▸ **TO DO**
Read the data below. Every line holding the string "நகரத" must be copied.

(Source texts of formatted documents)
%%

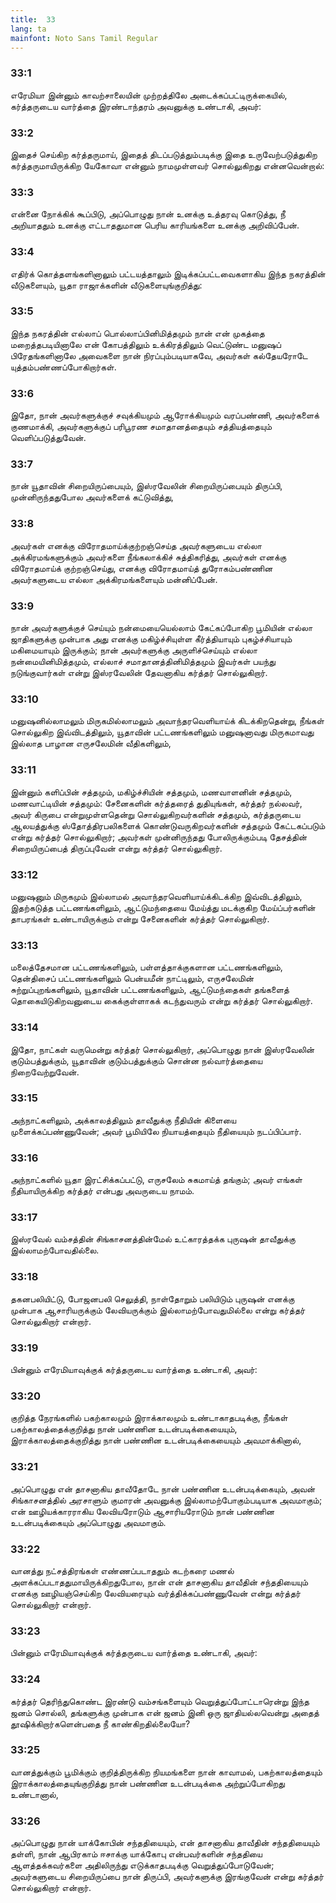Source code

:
 ```yaml
---
title:  33
lang: ta
mainfont: Noto Sans Tamil Regular
---
```


###  33:1

எரேமியா இன்னும் காவற்சாலையின் முற்றத்திலே அடைக்கப்பட்டிருக்கையில், கர்த்தருடைய வார்த்தை இரண்டாந்தரம் அவனுக்கு உண்டாகி, அவர்:

###  33:2

இதைச் செய்கிற கர்த்தருமாய், இதைத் திடப்படுத்தும்படிக்கு இதை உருவேற்படுத்துகிற கர்த்தருமாயிருக்கிற யேகோவா என்னும் நாமமுள்ளவர் சொல்லுகிறது என்னவென்றால்:

###  33:3

என்னை நோக்கிக் கூப்பிடு, அப்பொழுது நான் உனக்கு உத்தரவு கொடுத்து, நீ அறியாததும் உனக்கு எட்டாததுமான பெரிய காரியங்களை உனக்கு அறிவிப்பேன்.

###  33:4

எதிர்க் கொத்தளங்களினாலும் பட்டயத்தாலும் இடிக்கப்பட்டவைகளாகிய இந்த நகரத்தின் வீடுகளையும், யூதா ராஜாக்களின் வீடுகளையுங்குறித்து:

###  33:5

இந்த நகரத்தின் எல்லாப் பொல்லாப்பினிமித்தமும் நான் என் முகத்தை மறைத்தபடியினாலே என் கோபத்திலும் உக்கிரத்திலும் வெட்டுண்ட மனுஷப் பிரேதங்களினாலே அவைகளை நான் நிரப்பும்படியாகவே, அவர்கள் கல்தேயரோடே யுத்தம்பண்ணப்போகிறார்கள்.

###  33:6

இதோ, நான் அவர்களுக்குச் சவுக்கியமும் ஆரோக்கியமும் வரப்பண்ணி, அவர்களைக் குணமாக்கி, அவர்களுக்குப் பரிபூரண சமாதானத்தையும் சத்தியத்தையும் வெளிப்படுத்துவேன்.

###  33:7

நான் யூதாவின் சிறையிருப்பையும், இஸ்ரவேலின் சிறையிருப்பையும் திருப்பி, முன்னிருந்ததுபோல அவர்களைக் கட்டுவித்து,

###  33:8

அவர்கள் எனக்கு விரோதமாய்க்குற்றஞ்செய்த அவர்களுடைய எல்லா அக்கிரமங்களுக்கும் அவர்களை நீங்கலாக்கிச் சுத்திகரித்து, அவர்கள் எனக்கு விரோதமாய்க் குற்றஞ்செய்து, எனக்கு விரோதமாய்த் துரோகம்பண்ணின அவர்களுடைய எல்லா அக்கிரமங்களையும் மன்னிப்பேன்.

###  33:9

நான் அவர்களுக்குச் செய்யும் நன்மையையெல்லாம் கேட்கப்போகிற பூமியின் எல்லா ஜாதிகளுக்கு முன்பாக அது எனக்கு மகிழ்ச்சியுள்ள கீர்த்தியாயும் புகழ்ச்சியாயும் மகிமையாயும் இருக்கும்; நான் அவர்களுக்கு அருளிச்செய்யும் எல்லா நன்மையினிமித்தமும், எல்லாச் சமாதானத்தினிமித்தமும் இவர்கள் பயந்து நடுங்குவார்கள் என்று இஸ்ரவேலின் தேவனாகிய கர்த்தர் சொல்லுகிறார்.

###  33:10

மனுஷனில்லாமலும் மிருகமில்லாமலும் அவாந்தரவெளியாய்க் கிடக்கிறதென்று, நீங்கள் சொல்லுகிற இவ்விடத்திலும், யூதாவின் பட்டணங்களிலும் மனுஷனாவது மிருகமாவது இல்லாத பாழான எருசலேமின் வீதிகளிலும்,

###  33:11

இன்னும் களிப்பின் சத்தமும், மகிழ்ச்சியின் சத்தமும், மணவாளனின் சத்தமும், மணவாட்டியின் சத்தமும்: சேனைகளின் கர்த்தரைத் துதியுங்கள், கர்த்தர் நல்லவர், அவர் கிருபை என்றுமுள்ளதென்று சொல்லுகிறவர்களின் சத்தமும், கர்த்தருடைய ஆலயத்துக்கு ஸ்தோத்திரபலிகளைக் கொண்டுவருகிறவர்களின் சத்தமும் கேட்டகப்படும் என்று கர்த்தர் சொல்லுகிறார்; அவர்கள் முன்னிருந்தது போலிருக்கும்படி தேசத்தின் சிறையிருப்பைத் திருப்புவேன் என்று கர்த்தர் சொல்லுகிறார்.

###  33:12

மனுஷனும் மிருகமும் இல்லாமல் அவாந்தரவெளியாய்க்கிடக்கிற இவ்விடத்திலும், இதற்கடுத்த பட்டணங்களிலும், ஆட்டுமந்தையை மேய்த்து மடக்குகிற மேய்ப்பர்களின் தாபரங்கள் உண்டாயிருக்கும் என்று சேனைகளின் கர்த்தர் சொல்லுகிறார்.

###  33:13

மலைத்தேசமான பட்டணங்களிலும், பள்ளத்தாக்குகளான பட்டணங்களிலும், தென்திசைப் பட்டணங்களிலும் பென்யமீன் நாட்டிலும், எருசலேமின் சுற்றுப்புறங்களிலும், யூதாவின் பட்டணங்களிலும், ஆட்டுமந்தைகள் தங்களைத் தொகையிடுகிறவனுடைய கைக்குள்ளாகக் கடந்துவரும் என்று கர்த்தர் சொல்லுகிறார்.

###  33:14

இதோ, நாட்கள் வருமென்று கர்த்தர் சொல்லுகிறார், அப்பொழுது நான் இஸ்ரவேலின் குடும்பத்துக்கும், யூதாவின் குடும்பத்துக்கும் சொன்ன நல்வார்த்தையை நிறைவேற்றுவேன்.

###  33:15

அந்நாட்களிலும், அக்காலத்திலும் தாவீதுக்கு நீதியின் கிளையை முளைக்கப்பண்ணுவேன்; அவர் பூமியிலே நியாயத்தையும் நீதியையும் நடப்பிப்பார்.

###  33:16

அந்நாட்களில் யூதா இரட்சிக்கப்பட்டு, எருசலேம் சுகமாய்த் தங்கும்; அவர் எங்கள் நீதியாயிருக்கிற கர்த்தர் என்பது அவருடைய நாமம்.

###  33:17

இஸ்ரவேல் வம்சத்தின் சிங்காசனத்தின்மேல் உட்காரத்தக்க புருஷன் தாவீதுக்கு இல்லாமற்போவதில்லை.

###  33:18

தகனபலியிட்டு, போஜனபலி செலுத்தி, நாள்தோறும் பலியிடும் புருஷன் எனக்கு முன்பாக ஆசாரியருக்கும் லேவியருக்கும் இல்லாமற்போவதுமில்லை என்று கர்த்தர் சொல்லுகிறார் என்றார்.

###  33:19

பின்னும் எரேமியாவுக்குக் கர்த்தருடைய வார்த்தை உண்டாகி, அவர்:

###  33:20

குறித்த நேரங்களில் பகற்காலமும் இராக்காலமும் உண்டாகாதபடிக்கு, நீங்கள் பகற்காலத்தைக்குறித்து நான் பண்ணின உடன்படிக்கையையும், இராக்காலத்தைக்குறித்து நான் பண்ணின உடன்படிக்கையையும் அவமாக்கினால்,

###  33:21

அப்பொழுது என் தாசனாகிய தாவீதோடே நான் பண்ணின உடன்படிக்கையும், அவன் சிங்காசனத்தில் அரசாளும் குமாரன் அவனுக்கு இல்லாமற்போகும்படியாக அவமாகும்; என் ஊழியக்காரராகிய லேவியரோடும் ஆசாரியரோடும் நான் பண்ணின உடன்படிக்கையும் அப்பொழுது அவமாகும்.

###  33:22

வானத்து நட்சத்திரங்கள் எண்ணப்படாததும் கடற்கரை மணல் அளக்கப்படாததுமாயிருக்கிறதுபோல, நான் என் தாசனாகிய தாவீதின் சந்ததியையும் எனக்கு ஊழியஞ்செய்கிற லேவியரையும் வர்த்திக்கப்பண்ணுவேன் என்று கர்த்தர் சொல்லுகிறார் என்றார்.

###  33:23

பின்னும் எரேமியாவுக்குக் கர்த்தருடைய வார்த்தை உண்டாகி, அவர்:

###  33:24

கர்த்தர் தெரிந்துகொண்ட இரண்டு வம்சங்களையும் வெறுத்துப்போட்டாரென்று இந்த ஜனம் சொல்லி, தங்களுக்கு முன்பாக என் ஜனம் இனி ஒரு ஜாதியல்லவென்று அதைத் தூஷிக்கிறார்களென்பதை நீ காண்கிறதில்லையோ?

###  33:25

வானத்துக்கும் பூமிக்கும் குறித்திருக்கிற நியமங்களை நான் காவாமல், பகற்காலத்தையும் இராக்காலத்தையுங்குறித்து நான் பண்ணின உடன்படிக்கை அற்றுப்போகிறது உண்டானால்,

###  33:26

அப்பொழுது நான் யாக்கோபின் சந்ததியையும், என் தாசனாகிய தாவீதின் சந்ததியையும் தள்ளி, நான் ஆபிரகாம் ஈசாக்கு யாக்கோபு என்பவர்களின் சந்ததியை ஆளத்தக்கவர்களை அதிலிருந்து எடுக்காதபடிக்கு வெறுத்துப்போடுவேன்; அவர்களுடைய சிறையிருப்பை நான் திருப்பி, அவர்களுக்கு இரங்குவேன் என்று கர்த்தர் சொல்லுகிறார் என்றார்.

%%

▸ **ANSWER FOR THIS EXERCISE**
எதிர்க் கொத்தளங்களினாலும் பட்டயத்தாலும் இடிக்கப்பட்டவைகளாகிய இந்த நகரத்தின் வீடுகளையும், யூதா ராஜாக்களின் வீடுகளையுங்குறித்து:
இந்த நகரத்தின் எல்லாப் பொல்லாப்பினிமித்தமும் நான் என் முகத்தை மறைத்தபடியினாலே என் கோபத்திலும் உக்கிரத்திலும் வெட்டுண்ட மனுஷப் பிரேதங்களினாலே அவைகளை நான் நிரப்பும்படியாகவே, அவர்கள் கல்தேயரோடே யுத்தம்பண்ணப்போகிறார்கள்.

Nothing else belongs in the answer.